Kansas City, Missouri

Kansas City was a town that was raucous in its own right before the Mafia arrived. Scarface DiGiovanni arrived from Sicily in 1912. Like many Sicilian gangsters he left the old country with a price on his head. DiGiovanni and his gang made a bundle of money and terrorized the town during Prohibition. They preyed on their own, as was often the case. It was the law-abiding Italians and Sicilians who suffered before the gangs grew powerful enough to menace the general population. Anthony “Fat Tony” Gizzo was a major early Mafia power in the city. After his death and the death of his predecessor Charles Binaggio, the Kansas City mob fell under the control of Nick Civella. Nick brought the family immense power and wealth, and law enforcement scrutiny.
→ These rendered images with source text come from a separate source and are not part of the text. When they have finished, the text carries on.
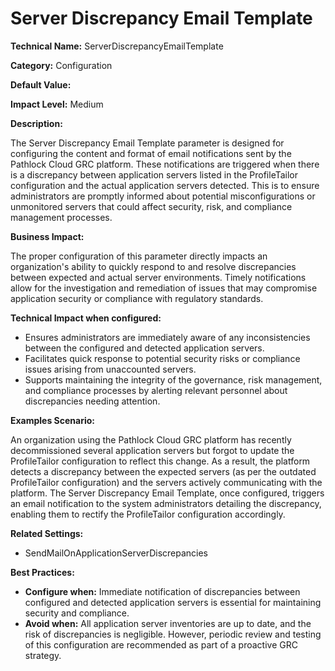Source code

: # Server Discrepancy Email Template

**Technical Name:** ServerDiscrepancyEmailTemplate

**Category:** Configuration

**Default Value:** 

**Impact Level:** Medium

**Description:**

The Server Discrepancy Email Template parameter is designed for configuring the content and format of email notifications sent by the Pathlock Cloud GRC platform. These notifications are triggered when there is a discrepancy between application servers listed in the ProfileTailor configuration and the actual application servers detected. This is to ensure administrators are promptly informed about potential misconfigurations or unmonitored servers that could affect security, risk, and compliance management processes.

**Business Impact:**

The proper configuration of this parameter directly impacts an organization's ability to quickly respond to and resolve discrepancies between expected and actual server environments. Timely notifications allow for the investigation and remediation of issues that may compromise application security or compliance with regulatory standards.

**Technical Impact when configured:**

- Ensures administrators are immediately aware of any inconsistencies between the configured and detected application servers.
- Facilitates quick response to potential security risks or compliance issues arising from unaccounted servers.
- Supports maintaining the integrity of the governance, risk management, and compliance processes by alerting relevant personnel about discrepancies needing attention.

**Examples Scenario:**

An organization using the Pathlock Cloud GRC platform has recently decommissioned several application servers but forgot to update the ProfileTailor configuration to reflect this change. As a result, the platform detects a discrepancy between the expected servers (as per the outdated ProfileTailor configuration) and the servers actively communicating with the platform. The Server Discrepancy Email Template, once configured, triggers an email notification to the system administrators detailing the discrepancy, enabling them to rectify the ProfileTailor configuration accordingly.

**Related Settings:** 

- SendMailOnApplicationServerDiscrepancies

**Best Practices:** 

- **Configure when:** Immediate notification of discrepancies between configured and detected application servers is essential for maintaining security and compliance.
- **Avoid when:** All application server inventories are up to date, and the risk of discrepancies is negligible. However, periodic review and testing of this configuration are recommended as part of a proactive GRC strategy.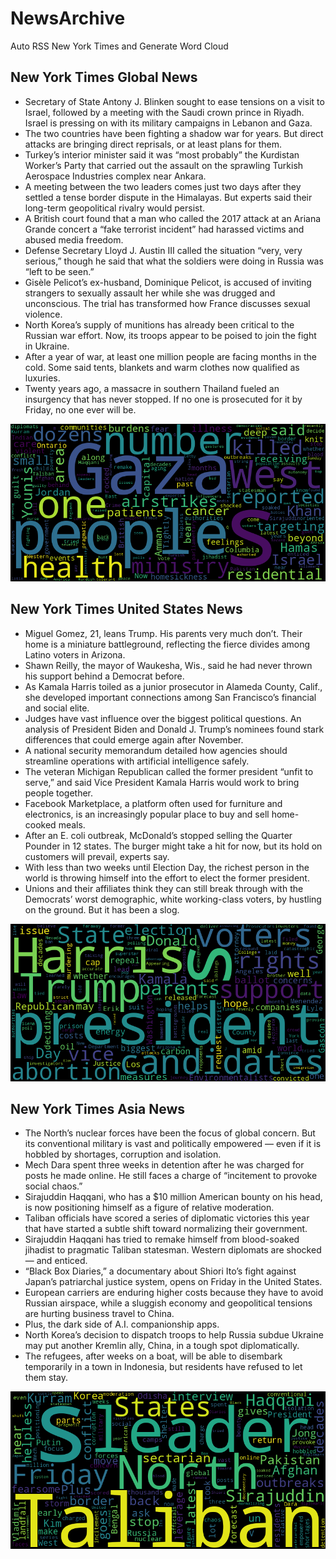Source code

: # NewsArchive
Auto RSS New York Times and Generate Word Cloud

## New York Times Global News
* Secretary of State Antony J. Blinken sought to ease tensions on a visit to Israel, followed by a meeting with the Saudi crown prince in Riyadh. Israel is pressing on with its military campaigns in Lebanon and Gaza.
* The two countries have been fighting a shadow war for years. But direct attacks are bringing direct reprisals, or at least plans for them.
* Turkey’s interior minister said it was “most probably” the Kurdistan Worker’s Party that carried out the assault on the sprawling Turkish Aerospace Industries complex near Ankara.
* A meeting between the two leaders comes just two days after they settled a tense border dispute in the Himalayas. But experts said their long-term geopolitical rivalry would persist.
* A British court found that a man who called the 2017 attack at an Ariana Grande concert a “fake terrorist incident” had harassed victims and abused media freedom.
* Defense Secretary Lloyd J. Austin III called the situation “very, very serious,” though he said that what the soldiers were doing in Russia was “left to be seen.”
* Gisèle Pelicot’s ex-husband, Dominique Pelicot, is accused of inviting strangers to sexually assault her while she was drugged and unconscious. The trial has transformed how France discusses sexual violence.
* North Korea’s supply of munitions has already been critical to the Russian war effort. Now, its troops appear to be poised to join the fight in Ukraine.
* After a year of war, at least one million people are facing months in the cold. Some said tents, blankets and warm clothes now qualified as luxuries.
* Twenty years ago, a massacre in southern Thailand fueled an insurgency that has never stopped. If no one is prosecuted for it by Friday, no one ever will be.

![Global](./global.png)
## New York Times United States News
* Miguel Gomez, 21, leans Trump. His parents very much don’t. Their home is a miniature battleground, reflecting the fierce divides among Latino voters in Arizona.
* Shawn Reilly, the mayor of Waukesha, Wis., said he had never thrown his support behind a Democrat before.
* As Kamala Harris toiled as a junior prosecutor in Alameda County, Calif., she developed important connections among San Francisco’s financial and social elite.
* Judges have vast influence over the biggest political questions. An analysis of President Biden and Donald J. Trump’s nominees found stark differences that could emerge again after November.
* A national security memorandum detailed how agencies should streamline operations with artificial intelligence safely.
* The veteran Michigan Republican called the former president “unfit to serve,” and said Vice President Kamala Harris would work to bring people together.
* Facebook Marketplace, a platform often used for furniture and electronics, is an increasingly popular place to buy and sell home-cooked meals.
* After an E. coli outbreak, McDonald’s stopped selling the Quarter Pounder in 12 states. The burger might take a hit for now, but its hold on customers will prevail, experts say.
* With less than two weeks until Election Day, the richest person in the world is throwing himself into the effort to elect the former president.
* Unions and their affiliates think they can still break through with the Democrats’ worst demographic, white working-class voters, by hustling on the ground. But it has been a slog.

![US](./usnews.png)
## New York Times Asia News
* The North’s nuclear forces have been the focus of global concern. But its conventional military is vast and politically empowered — even if it is hobbled by shortages, corruption and isolation.
* Mech Dara spent three weeks in detention after he was charged for posts he made online. He still faces a charge of “incitement to provoke social chaos.”
* Sirajuddin Haqqani, who has a $10 million American bounty on his head, is now positioning himself as a figure of relative moderation.
* Taliban officials have scored a series of diplomatic victories this year that have started a subtle shift toward normalizing their government.
* Sirajuddin Haqqani has tried to remake himself from blood-soaked jihadist to pragmatic Taliban statesman. Western diplomats are shocked — and enticed.
* “Black Box Diaries,” a documentary about Shiori Ito’s fight against Japan’s patriarchal justice system, opens on Friday in the United States.
* European carriers are enduring higher costs because they have to avoid Russian airspace, while a sluggish economy and geopolitical tensions are hurting business travel to China.
* Plus, the dark side of A.I. companionship apps.
* North Korea’s decision to dispatch troops to help Russia subdue Ukraine may put another Kremlin ally, China, in a tough spot diplomatically.
* The refugees, after weeks on a boat, will be able to disembark temporarily in a town in Indonesia, but residents have refused to let them stay.

![Asian](./asian.png)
He was indicted for skimming casinos. Nick died before he went to trial. His brother Tony Ripes reportedly took over the reigns and, though he has since died, the small crime family is still active.

Most of the Midwest Mafia families were under the thumb of the Chicago Outfit. The Outfit represented their interests at Commission meetings and often partnered with the smaller families in criminal operations.

Springfield, Illinois

The city of Springfield, capital of Illinois and one-time residence of Abraham Lincoln, never registered a big blip on the national crime scene. But the cozy town of 100,000 had its own homegrown Mafia family under the leadership of Frank Zito, who ran the family for decades before his death by natural causes in 1974. Zito was active in jukeboxes and vending machines, and he operated a number of bars. He was referred to by a newspaper reporter as one of the most dangerous mobsters in the state of Illinois. But his neighbors, of course, described him as a quiet man who kept to himself.

Madison, Wisconsin

This may seem an improbable locale for a Mafia family, but the FBI says one existed there, and its don was a man named Carlo Caputo. Caputo and the alleged Mafia family are like Bigfoot sightings. People swore it was out there, but it was not an “in your face” family like the boys in New York and Chicago.

The shadowy Caputo is alleged to have had ties to the Chicago and Milwaukee mobs, but less is known about him than his more famous associates. Caputo came to Madison in 1940. He was successful in real estate and ran restaurants, bars, and liquor stores. Caputo did thirty days in prison for income tax evasion and continued to expand his seemingly above-board businesses. When an associate of Caputo’s named Joseph Aiello died a natural death, the FBI probed into his affairs and determined that the men were a two-man operation, the smallest Mafia family in history. Caputo died in 1993 at the age of ninety and went to his grave denying the government’s charges. When asked to comment on the don’s death, however, a local businessman said, “This is one man I don’t want to discuss.”

Milwaukee, Wisconsin

The Milwaukee Mafia family began as a subsidiary of the Chicago organization. The first don was Vito Guardalabene. Guardalabene was followed by his son Peter. When the Commission was formed, they determined that Milwaukee would remain an extension of Chicago. Frank Balistrieri took over the family and led it until his death in 1993. The Milwaukee and Kansas City mobs, with the help of the corrupt Teamsters Union, got in on the Las Vegas casino boom in the 1970s. Unbeknownst to the hard-working rank and file of the Teamsters, their pension fund funded the Stardust Hotel and other casinos. And the mob made plenty of money “skimming” off the top in the casino counting rooms before it was reported to the IRS. After Balistr-ieri’s death, his sons reportedly took over, but the family has faded from the underworld scene.